I started with Garmin and then bought a Magellan Platinum....I now have 4 Platinums and from extensive reading and personal use I think its the best unit ever made. Side by side, under heavy tree cover my two Garmins will lose their signal at times( patch antenna)...not so the Platinum ( quad. helix antenna). The Platinum has a large screen, wonderfull operating buttons, SD card capacity, and an electronic compass ( I would never want to geocache again without this....no more walking around in circles like a drunk) These units are tough.....we dropped one so hard on Stone Mtn. GA the case opened and o-ring popped out but no problems. A cacher visited me at my View Carre' cache site and he had backed his car over his Platinum.......the screen was cracked and it had tire marks on it but it worked fine. I can load multiple detailed maps covering approx. 3-states each as well as dozens of cache files. Being a Magellan fan I was wanting to get an Explorist but from what I've read in these forums...no thanks, besides, if I wanted a patch antenna I would buy more Garmins.
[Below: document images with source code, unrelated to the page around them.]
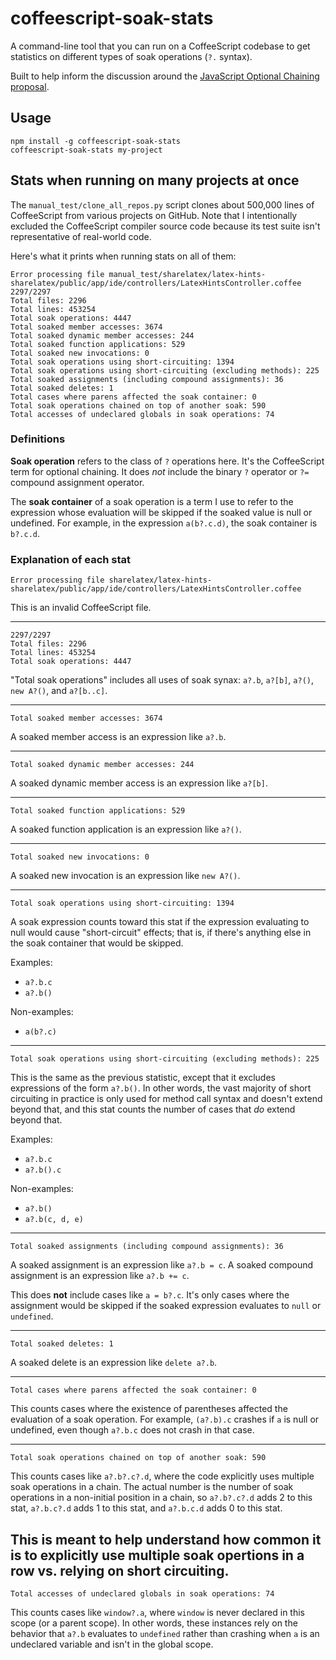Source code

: # coffeescript-soak-stats

A command-line tool that you can run on a CoffeeScript codebase to get
statistics on different types of soak operations (`?.` syntax).

Built to help inform the discussion around the
[JavaScript Optional Chaining proposal](https://github.com/tc39/proposal-optional-chaining).

## Usage

```
npm install -g coffeescript-soak-stats
coffeescript-soak-stats my-project
```
## Stats when running on many projects at once

The `manual_test/clone_all_repos.py` script clones about 500,000 lines of
CoffeeScript from various projects on GitHub. Note that I intentionally excluded
the CoffeeScript compiler source code because its test suite isn't
representative of real-world code.

Here's what it prints when running stats on all of them:

```
Error processing file manual_test/sharelatex/latex-hints-sharelatex/public/app/ide/controllers/LatexHintsController.coffee
2297/2297
Total files: 2296
Total lines: 453254
Total soak operations: 4447
Total soaked member accesses: 3674
Total soaked dynamic member accesses: 244
Total soaked function applications: 529
Total soaked new invocations: 0
Total soak operations using short-circuiting: 1394
Total soak operations using short-circuiting (excluding methods): 225
Total soaked assignments (including compound assignments): 36
Total soaked deletes: 1
Total cases where parens affected the soak container: 0
Total soak operations chained on top of another soak: 590
Total accesses of undeclared globals in soak operations: 74
```

### Definitions

**Soak operation** refers to the class of `?` operations here. It's the
CoffeeScript term for optional chaining. It does *not* include the binary `?`
operator or `?=` compound assignment operator.

The **soak container** of a soak operation is a term I use to refer to the
expression whose evaluation will be skipped if the soaked value is null or
undefined. For example, in the expression `a(b?.c.d)`, the soak container is
`b?.c.d`.

### Explanation of each stat

```
Error processing file sharelatex/latex-hints-sharelatex/public/app/ide/controllers/LatexHintsController.coffee
```

This is an invalid CoffeeScript file.

-----

```
2297/2297
Total files: 2296
Total lines: 453254
Total soak operations: 4447
```

"Total soak operations" includes all uses of soak synax:
`a?.b`, `a?[b]`, `a?()`, `new A?()`, and `a?[b..c]`.

-----

```
Total soaked member accesses: 3674
```

A soaked member access is an expression like `a?.b`.

-----

```
Total soaked dynamic member accesses: 244
```

A soaked dynamic member access is an expression like `a?[b]`.

-----

```
Total soaked function applications: 529
```

A soaked function application is an expression like `a?()`.

-----

```
Total soaked new invocations: 0
```

A soaked new invocation is an expression like `new A?()`.

-----

```
Total soak operations using short-circuiting: 1394
```

A soak expression counts toward this stat if the expression evaluating to null
would cause "short-circuit" effects; that is, if there's anything else in the
soak container that would be skipped.

Examples:
* `a?.b.c`
* `a?.b()`

Non-examples:
* `a(b?.c)`

-----

```
Total soak operations using short-circuiting (excluding methods): 225
```

This is the same as the previous statistic, except that it excludes expressions
of the form `a?.b()`. In other words, the vast majority of short circuiting in
practice is only used for method call syntax and doesn't extend beyond that, and
this stat counts the number of cases that *do* extend beyond that.

Examples:
* `a?.b.c`
* `a?.b().c`

Non-examples:
* `a?.b()`
* `a?.b(c, d, e)`

-----

```
Total soaked assignments (including compound assignments): 36
```

A soaked assignment is an expression like `a?.b = c`. A soaked compound
assignment is an expression like `a?.b += c`.

This does **not** include cases like `a = b?.c`. It's only cases where the
assignment would be skipped if the soaked expression evaluates to `null` or
`undefined`.

-----

```
Total soaked deletes: 1
```

A soaked delete is an expression like `delete a?.b`.

-----

```
Total cases where parens affected the soak container: 0
```

This counts cases where the existence of parentheses affected the evaluation of
a soak operation. For example, `(a?.b).c` crashes if `a` is null or undefined,
even though `a?.b.c` does not crash in that case.

-----

```
Total soak operations chained on top of another soak: 590
```

This counts cases like `a?.b?.c?.d`, where the code explicitly uses multiple
soak operations in a chain. The actual number is the number of soak operations
in a non-initial position in a chain, so `a?.b?.c?.d` adds 2 to this stat,
`a?.b.c?.d` adds 1 to this stat, and `a?.b.c.d` adds 0 to this stat.

This is meant to help understand how common it is to explicitly use multiple
soak opertions in a row vs. relying on short circuiting.
-----

```
Total accesses of undeclared globals in soak operations: 74
```

This counts cases like `window?.a`, where `window` is never declared in this
scope (or a parent scope). In other words, these instances rely on the behavior
that `a?.b` evaluates to `undefined` rather than crashing when `a` is an
undeclared variable and isn't in the global scope.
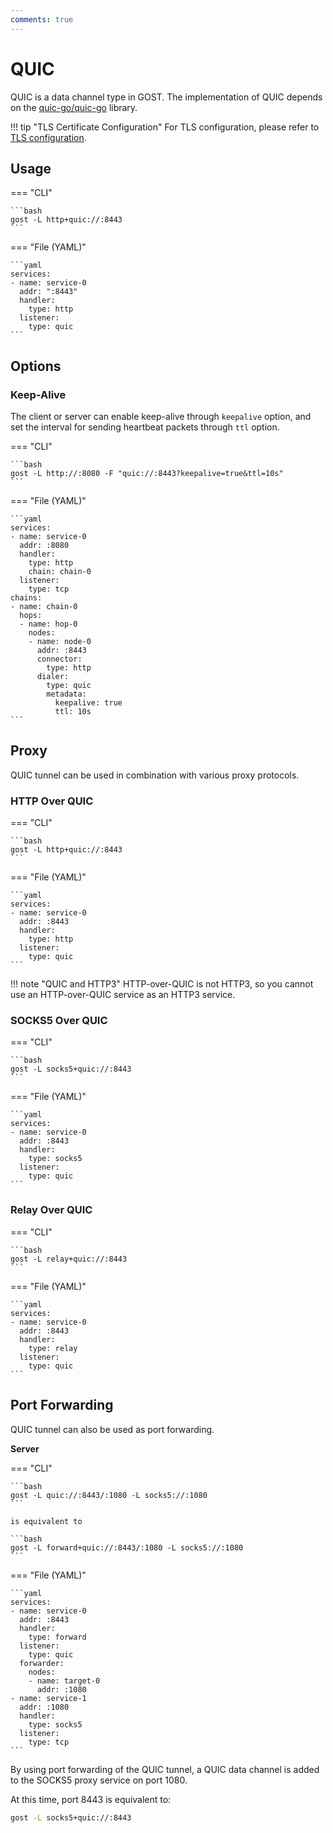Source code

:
 ```yaml
---
comments: true
---
```


# QUIC

QUIC is a data channel type in GOST. The implementation of QUIC depends on the [quic-go/quic-go](https://github.com/quic-go/quic-go) library.

!!! tip "TLS Certificate Configuration"
    For TLS configuration, please refer to [TLS configuration](../tls.md).

## Usage

=== "CLI"

    ```bash
    gost -L http+quic://:8443
    ```

=== "File (YAML)"

    ```yaml
    services:
    - name: service-0
      addr: ":8443"
      handler:
        type: http
      listener:
        type: quic
    ```

## Options

### Keep-Alive

The client or server can enable keep-alive through `keepalive` option, and set the interval for sending heartbeat packets through `ttl` option.

=== "CLI"

    ```bash
    gost -L http://:8080 -F "quic://:8443?keepalive=true&ttl=10s"
    ```

=== "File (YAML)"

    ```yaml
    services:
    - name: service-0
      addr: :8080
      handler:
        type: http
        chain: chain-0
      listener:
        type: tcp
    chains:
    - name: chain-0
      hops:
      - name: hop-0
        nodes:
        - name: node-0
          addr: :8443
          connector:
            type: http
          dialer:
            type: quic
            metadata:
              keepalive: true
              ttl: 10s
    ```

## Proxy

QUIC tunnel can be used in combination with various proxy protocols.

### HTTP Over QUIC

=== "CLI"

    ```bash
    gost -L http+quic://:8443
    ```

=== "File (YAML)"

    ```yaml
    services:
    - name: service-0
      addr: :8443
      handler:
        type: http
      listener:
        type: quic
    ```

!!! note "QUIC and HTTP3"
    HTTP-over-QUIC is not HTTP3, so you cannot use an HTTP-over-QUIC service as an HTTP3 service.

### SOCKS5 Over QUIC

=== "CLI"

    ```bash
    gost -L socks5+quic://:8443
    ```

=== "File (YAML)"

    ```yaml
    services:
    - name: service-0
      addr: :8443
      handler:
        type: socks5
      listener:
        type: quic
    ```

### Relay Over QUIC

=== "CLI"

    ```bash
    gost -L relay+quic://:8443
    ```

=== "File (YAML)"

    ```yaml
    services:
    - name: service-0
      addr: :8443
      handler:
        type: relay
      listener:
        type: quic
    ```

## Port Forwarding

QUIC tunnel can also be used as port forwarding.

**Server**

=== "CLI"

    ```bash
    gost -L quic://:8443/:1080 -L socks5://:1080
    ```

    is equivalent to

    ```bash
    gost -L forward+quic://:8443/:1080 -L socks5://:1080
    ```

=== "File (YAML)"

    ```yaml
    services:
    - name: service-0
      addr: :8443
      handler:
        type: forward
      listener:
        type: quic
      forwarder:
        nodes:
        - name: target-0
          addr: :1080
    - name: service-1
      addr: :1080
      handler:
        type: socks5
      listener:
        type: tcp
    ```

By using port forwarding of the QUIC tunnel, a QUIC data channel is added to the SOCKS5 proxy service on port 1080.

At this time, port 8443 is equivalent to:


```bash
gost -L socks5+quic://:8443
```
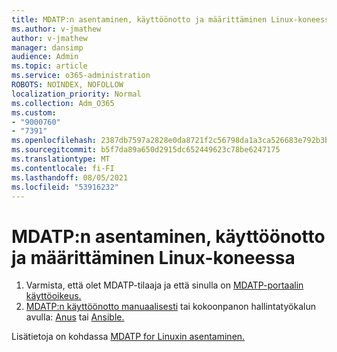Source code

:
 ```yaml
---
title: MDATP:n asentaminen, käyttöönotto ja määrittäminen Linux-koneessa
ms.author: v-jmathew
author: v-jmathew
manager: dansimp
audience: Admin
ms.topic: article
ms.service: o365-administration
ROBOTS: NOINDEX, NOFOLLOW
localization_priority: Normal
ms.collection: Adm_O365
ms.custom:
- "9000760"
- "7391"
ms.openlocfilehash: 2387db7597a2828e0da8721f2c56798da1a3ca526683e792b3b5828a05139df7
ms.sourcegitcommit: b5f7da89a650d2915dc652449623c78be6247175
ms.translationtype: MT
ms.contentlocale: fi-FI
ms.lasthandoff: 08/05/2021
ms.locfileid: "53916232"
---
```

# <a name="install-deploy-and-configure-mdatp-on-a-linux-machine"></a>MDATP:n asentaminen, käyttöönotto ja määrittäminen Linux-koneessa

1. Varmista, että olet MDATP-tilaaja ja että sinulla on [MDATP-portaalin käyttöoikeus.](https://go.microsoft.com/fwlink/?linkid=2144512)
2. [MDATP:n käyttöönotto manuaalisesti](https://go.microsoft.com/fwlink/?linkid=2144809) tai kokoonpanon hallintatyökalun avulla: [Anus](https://go.microsoft.com/fwlink/?linkid=2144715) tai [Ansible.](https://go.microsoft.com/fwlink/?linkid=2144716)

Lisätietoja on kohdassa [MDATP for Linuxin asentaminen.](https://go.microsoft.com/fwlink/?linkid=2144717)
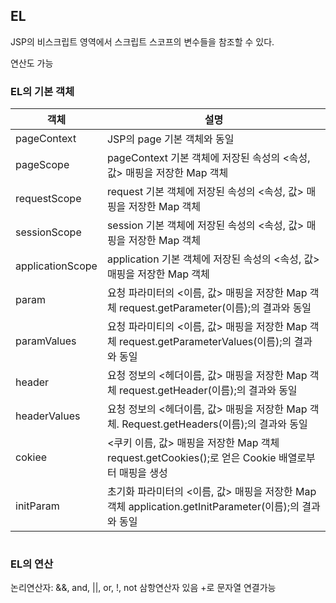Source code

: ## EL

JSP의 비스크립트 영역에서 스크립트 스코프의 변수들을 참조할 수 있다.

연산도 가능

### EL의 기본 객체

|객체|설명|
|---|---|
|pageContext|JSP의 page 기본 객체와 동일|
|pageScope|pageContext 기본 객체에 저장된 속성의 <속성, 값> 매핑을 저장한 Map 객체|
|requestScope|request 기본 객체에 저장된 속성의 <속성, 값> 매핑을 저장한 Map 객체|
|sessionScope|session 기본 객체에 저장된 속성의 <속성, 값> 매핑을 저장한 Map 객체|
|applicationScope|application 기본 객체에 저장된 속성의 <속성, 값> 매핑을 저장한 Map 객체|
|param|요청 파라미터의 <이름, 값> 매핑을 저장한 Map 객체 request.getParameter(이름);의 결과와 동일|
|paramValues|요청 파라미티의 <이름, 값> 매핑을 저장한 Map 객체 request.getParameterValues(이름);의 결과와 동일|
|header|요청 정보의 <헤더이름, 값> 매핑을 저장한 Map 객체 request.getHeader(이름);의 결과와 동일|
|headerValues|요청 정보의 <헤더이름, 값> 매핑을 저장한 Map 객체. Request.getHeaders(이름);의 결과와 동일|
|cokiee|<쿠키 이름, 값> 매핑을 저장한 Map 객체 request.getCookies();로 얻은 Cookie 배열로부터 매핑을 생성|
|initParam|초기화 파라미터의 <이름, 값> 매핑을 저장한 Map 객체 application.getInitParameter(이름);의 결과와 동일|

```jsp
```

### EL의 연산
논리연산자: &&, and, ||, or, !, not
삼항연산자 있음
+로 문자열 연결가능
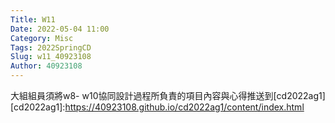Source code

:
 ```yaml
---
Title: W11
Date: 2022-05-04 11:00
Category: Misc
Tags: 2022SpringCD
Slug: w11_40923108
Author: 40923108
---
```


 大組組員須將w8- w10協同設計過程所負責的項目內容與心得推送到[cd2022ag1]
 [cd2022ag1]:https://40923108.github.io/cd2022ag1/content/index.html

<!-- PELICAN_END_SUMMARY -->
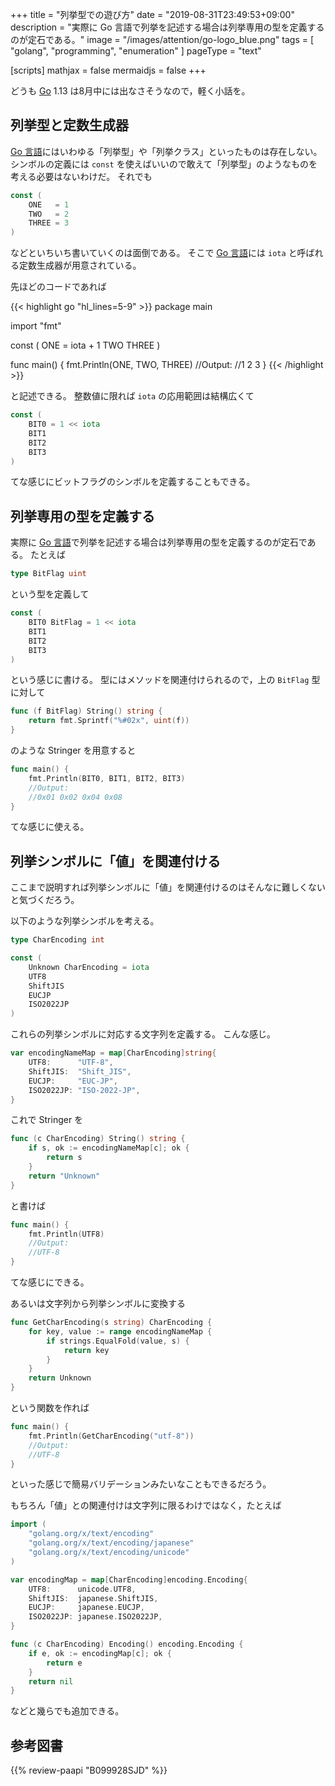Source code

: +++
title = "列挙型での遊び方"
date =  "2019-08-31T23:49:53+09:00"
description = "実際に Go 言語で列挙を記述する場合は列挙専用の型を定義するのが定石である。"
image = "/images/attention/go-logo_blue.png"
tags = [ "golang", "programming", "enumeration" ]
pageType = "text"

[scripts]
  mathjax = false
  mermaidjs = false
+++

どうも [Go] 1.13 は8月中には出なさそうなので，軽く小話を。

## 列挙型と定数生成器

[Go 言語]にはいわゆる「列挙型」や「列挙クラス」といったものは存在しない。
シンボルの定義には `const` を使えばいいので敢えて「列挙型」のようなものを考える必要はないわけだ。
それでも

```go
const (
    ONE   = 1
    TWO   = 2
    THREE = 3
)
```

などといちいち書いていくのは面倒である。
そこで [Go 言語]には `iota` と呼ばれる定数生成器が用意されている。

先ほどのコードであれば

{{< highlight go "hl_lines=5-9" >}}
package main

import "fmt"

const (
    ONE = iota + 1
    TWO
    THREE
)

func main() {
    fmt.Println(ONE, TWO, THREE)
    //Output:
    //1 2 3
}
{{< /highlight >}}

と記述できる。
整数値に限れば `iota` の応用範囲は結構広くて

```go
const (
    BIT0 = 1 << iota
    BIT1
    BIT2
    BIT3
)
```

てな感じにビットフラグのシンボルを定義することもできる。

## 列挙専用の型を定義する

実際に [Go 言語]で列挙を記述する場合は列挙専用の型を定義するのが定石である。
たとえば

```go
type BitFlag uint
```

という型を定義して

```go
const (
    BIT0 BitFlag = 1 << iota
    BIT1
    BIT2
    BIT3
)
```

という感じに書ける。
型にはメソッドを関連付けられるので，上の `BitFlag` 型に対して

```go
func (f BitFlag) String() string {
    return fmt.Sprintf("%#02x", uint(f))
}
```

のような Stringer を用意すると

```go
func main() {
    fmt.Println(BIT0, BIT1, BIT2, BIT3)
    //Output:
    //0x01 0x02 0x04 0x08
}
```

てな感じに使える。

## 列挙シンボルに「値」を関連付ける

ここまで説明すれば列挙シンボルに「値」を関連付けるのはそんなに難しくないと気づくだろう。

以下のような列挙シンボルを考える。

```go
type CharEncoding int

const (
    Unknown CharEncoding = iota
    UTF8
    ShiftJIS
    EUCJP
    ISO2022JP
)
```

これらの列挙シンボルに対応する文字列を定義する。
こんな感じ。

```go
var encodingNameMap = map[CharEncoding]string{
    UTF8:      "UTF-8",
    ShiftJIS:  "Shift_JIS",
    EUCJP:     "EUC-JP",
    ISO2022JP: "ISO-2022-JP",
}
```

これで Stringer を

```go
func (c CharEncoding) String() string {
    if s, ok := encodingNameMap[c]; ok {
        return s
    }
    return "Unknown"
}
```

と書けば

```go
func main() {
    fmt.Println(UTF8)
    //Output:
    //UTF-8
}
```

てな感じにできる。

あるいは文字列から列挙シンボルに変換する

```go
func GetCharEncoding(s string) CharEncoding {
    for key, value := range encodingNameMap {
        if strings.EqualFold(value, s) {
            return key
        }
    }
    return Unknown
}
```

という関数を作れば

```go
func main() {
    fmt.Println(GetCharEncoding("utf-8"))
    //Output:
    //UTF-8
}
```

といった感じで簡易バリデーションみたいなこともできるだろう。

もちろん「値」との関連付けは文字列に限るわけではなく，たとえば

```go
import (
    "golang.org/x/text/encoding"
    "golang.org/x/text/encoding/japanese"
    "golang.org/x/text/encoding/unicode"
)

var encodingMap = map[CharEncoding]encoding.Encoding{
    UTF8:      unicode.UTF8,
    ShiftJIS:  japanese.ShiftJIS,
    EUCJP:     japanese.EUCJP,
    ISO2022JP: japanese.ISO2022JP,
}

func (c CharEncoding) Encoding() encoding.Encoding {
    if e, ok := encodingMap[c]; ok {
        return e
    }
    return nil
}
```

などと幾らでも追加できる。

[Go]: https://go.dev/
[Go 言語]: https://golang.org/ "The Go Programming Language"

## 参考図書

{{% review-paapi "B099928SJD" %}} <!-- プログラミング言語Go -->
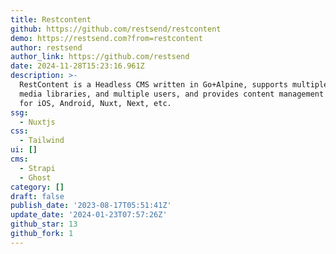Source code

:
 ```yaml
---
title: Restcontent
github: https://github.com/restsend/restcontent
demo: https://restsend.com?from=restcontent
author: restsend
author_link: https://github.com/restsend
date: 2024-11-28T15:23:16.961Z
description: >-
  RestContent is a Headless CMS written in Go+Alpine, supports multiple sites,
  media libraries, and multiple users, and provides content management services
  for iOS, Android, Nuxt, Next, etc.
ssg:
  - Nuxtjs
css:
  - Tailwind
ui: []
cms:
  - Strapi
  - Ghost
category: []
draft: false
publish_date: '2023-08-17T05:51:41Z'
update_date: '2024-01-23T07:57:26Z'
github_star: 13
github_fork: 1
---
```

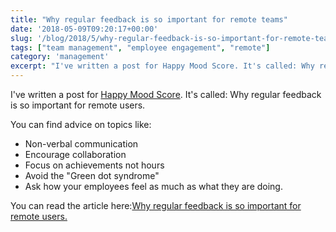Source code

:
 ```yaml
---
title: "Why regular feedback is so important for remote teams"
date: '2018-05-09T09:20:17+00:00'
slug: '/blog/2018/5/why-regular-feedback-is-so-important-for-remote-teams'
tags: ["team management", "employee engagement", "remote"]
category: 'management'
excerpt: "I've written a post for Happy Mood Score. It's called: Why regular feedback is so important for remote users.You can find advice on topics like:Non-verbal communicationEncourage collaborationFocus on achievements not hoursAvoid the Green dot syndromeAsk how your employees feel as much as what they are doing.You can read the article here:Why regular feedback is so important for remote users."
---
```

I've written a post for [Happy Mood Score](https://www.happymoodscore.com). It's called: Why regular feedback is so important for remote users.

You can find advice on topics like:

- Non-verbal communication
- Encourage collaboration
- Focus on achievements not hours
- Avoid the "Green dot syndrome"
- Ask how your employees feel as much as what they are doing.

You can read the article here:[Why regular feedback is so important for remote users.](https://www.happymoodscore.com/blog/files/Why-regular-feedback-is-so-important-for-remote-teams.html)

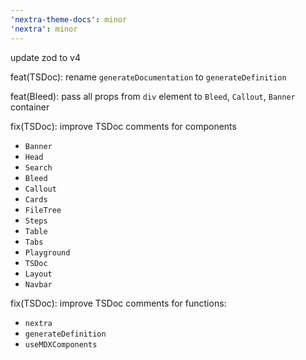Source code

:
 ```yaml
---
'nextra-theme-docs': minor
'nextra': minor
---
```


update zod to v4

feat(TSDoc): rename `generateDocumentation` to `generateDefinition`

feat(Bleed): pass all props from `div` element to `Bleed`, `Callout`, `Banner` container

fix(TSDoc): improve TSDoc comments for components

- `Banner`
- `Head`
- `Search`
- `Bleed`
- `Callout`
- `Cards`
- `FileTree`
- `Steps`
- `Table`
- `Tabs`
- `Playground`
- `TSDoc`
- `Layout`
- `Navbar`

fix(TSDoc): improve TSDoc comments for functions:

- `nextra`
- `generateDefinition`
- `useMDXComponents`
The Platinums are NOT color....no problem for me. You can pick them up on EBAY ( thats where I got my fourth) for less than $200 with plenty accessories. As far as firmware, whats already available works great in my unit.

I'm going to paste a posting of mine which may be of some help to new cachers :


On a serious note the following re-print could help new cachers :



I can’t say that mine is better than any other because I have only used 1 other. But my Magellan Meridian Color with Mapsend Software gets the job done. I can carry the whole Southeast US on my 500 mb sd card and have plenty of room for more. That includes dirt and gravel roads. Last summer, I lead a column of cars carrying 19 people across the Florida countryside in the middle of the night for 4 hours, and I did it from the rear of the column via CB radio. Missing signs were not a problem. That’s real-time mapping capability in a practical application. Superior signal stability under harsh conditions, etc, etc. So Watcha, what kind of Magellan are you using? And what did you do to provoke it?


Doggy is right.......again.

Bamette and I each use a Meridian Platinum ( Magellan) with Directroute Software and I have a Platinum for a spare. With the SD card capability you can store maps, lists of caches, etc. ( an immense amount) and you also have an electronic compass, big screen, easy to use buttons, and maintain a lock under heavy canopy for hours. I also have two Garmins but the Platinums are the way to go.

Grab you a couple of Palms on ebay, download spinner and plucker, and you're good to go. On a cross country trip you could load dozens of spinner files ( one for each city?) on your Magellans SD card and use plucker to put each one on your Palm, charge your batteries, and you're ready for weeks of caching.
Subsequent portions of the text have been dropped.